▸ **EXERCISE PROMPT**: Your answer must consist solely of the line containing "- [GoogleChromeLabs/wasm-feature-detect - A" and each line after it through the end of the data, copied exactly.

▸ **DATA SECTION**:

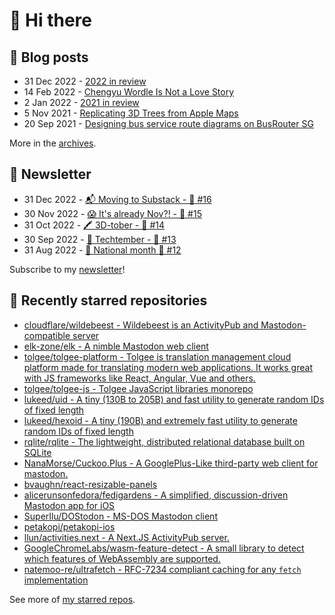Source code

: # 👋 Hi there

## 📝 Blog posts

<!-- feed start -->
- 31 Dec 2022 - [2022 in review](https://cheeaun.com/blog/2022/12/2022-in-review/)
- 14 Feb 2022 - [Chengyu Wordle Is Not a Love Story](https://cheeaun.com/blog/2022/02/chengyu-wordle-is-not-a-love-story/)
- 2 Jan 2022 - [2021 in review](https://cheeaun.com/blog/2022/01/2021-in-review/)
- 5 Nov 2021 - [Replicating 3D Trees from Apple Maps](https://cheeaun.com/blog/2021/11/replicating-3d-trees-apple-maps/)
- 20 Sep 2021 - [Designing bus service route diagrams on BusRouter SG](https://cheeaun.com/blog/2021/09/bus-service-route-diagrams-busrouter-sg/)
<!-- feed end -->

More in the [archives](https://cheeaun.com/blog/archives/).

## 📰 Newsletter

<!-- newsletter start -->
- 31 Dec 2022 - [📬 Moving to Substack - 🥫 #16](https://cheeaun.substack.com/p/moving-to-substack-16)
- 30 Nov 2022 - [😱 It's already Nov?! - 🥫 #15](https://cheeaun.substack.com/p/it-s-already-nov-15-1433832)
- 31 Oct 2022 - [🖍️ 3D-tober - 🥫 #14](https://cheeaun.substack.com/p/3d-tober-14-1385284)
- 30 Sep 2022 - [🍎 Techtember - 🥫 #13](https://cheeaun.substack.com/p/techtember-13-1335515)
- 31 Aug 2022 - [🎏 National month 🥫 #12](https://cheeaun.substack.com/p/national-month-12-1289556)
<!-- newsletter end -->

Subscribe to my [newsletter](https://cheeaun.substack.com/)!

## 🌟 Recently starred repositories

<!-- starred repos start -->
- [cloudflare/wildebeest - Wildebeest is an ActivityPub and Mastodon-compatible server](https://github.com/cloudflare/wildebeest)
- [elk-zone/elk - A nimble Mastodon web client](https://github.com/elk-zone/elk)
- [tolgee/tolgee-platform - Tolgee is translation management cloud platform made for translating modern web applications. It works great with JS frameworks like React, Angular, Vue and others. ](https://github.com/tolgee/tolgee-platform)
- [tolgee/tolgee-js - Tolgee JavaScript libraries monorepo](https://github.com/tolgee/tolgee-js)
- [lukeed/uid - A tiny (130B to 205B) and fast utility to generate random IDs of fixed length](https://github.com/lukeed/uid)
- [lukeed/hexoid - A tiny (190B) and extremely fast utility to generate random IDs of fixed length](https://github.com/lukeed/hexoid)
- [rqlite/rqlite - The lightweight, distributed relational database built on SQLite](https://github.com/rqlite/rqlite)
- [NanaMorse/Cuckoo.Plus - A GooglePlus-Like third-party web client for mastodon.](https://github.com/NanaMorse/Cuckoo.Plus)
- [bvaughn/react-resizable-panels](https://github.com/bvaughn/react-resizable-panels)
- [alicerunsonfedora/fedigardens - A simplified, discussion-driven Mastodon app for iOS](https://github.com/alicerunsonfedora/fedigardens)
- [SuperIlu/DOStodon - MS-DOS Mastodon client](https://github.com/SuperIlu/DOStodon)
- [petakopi/petakopi-ios](https://github.com/petakopi/petakopi-ios)
- [llun/activities.next - A Next.JS ActivityPub server.](https://github.com/llun/activities.next)
- [GoogleChromeLabs/wasm-feature-detect - A small library to detect which features of WebAssembly are supported.](https://github.com/GoogleChromeLabs/wasm-feature-detect)
- [natemoo-re/ultrafetch - RFC-7234 compliant caching for any `fetch` implementation](https://github.com/natemoo-re/ultrafetch)
<!-- starred repos end -->

See more of [my starred repos](https://github.com/stars/cheeaun/).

▸ **RESPONSE TO THIS EXERCISE**:
- [GoogleChromeLabs/wasm-feature-detect - A small library to detect which features of WebAssembly are supported.](https://github.com/GoogleChromeLabs/wasm-feature-detect)
- [natemoo-re/ultrafetch - RFC-7234 compliant caching for any `fetch` implementation](https://github.com/natemoo-re/ultrafetch)
<!-- starred repos end -->

See more of [my starred repos](https://github.com/stars/cheeaun/).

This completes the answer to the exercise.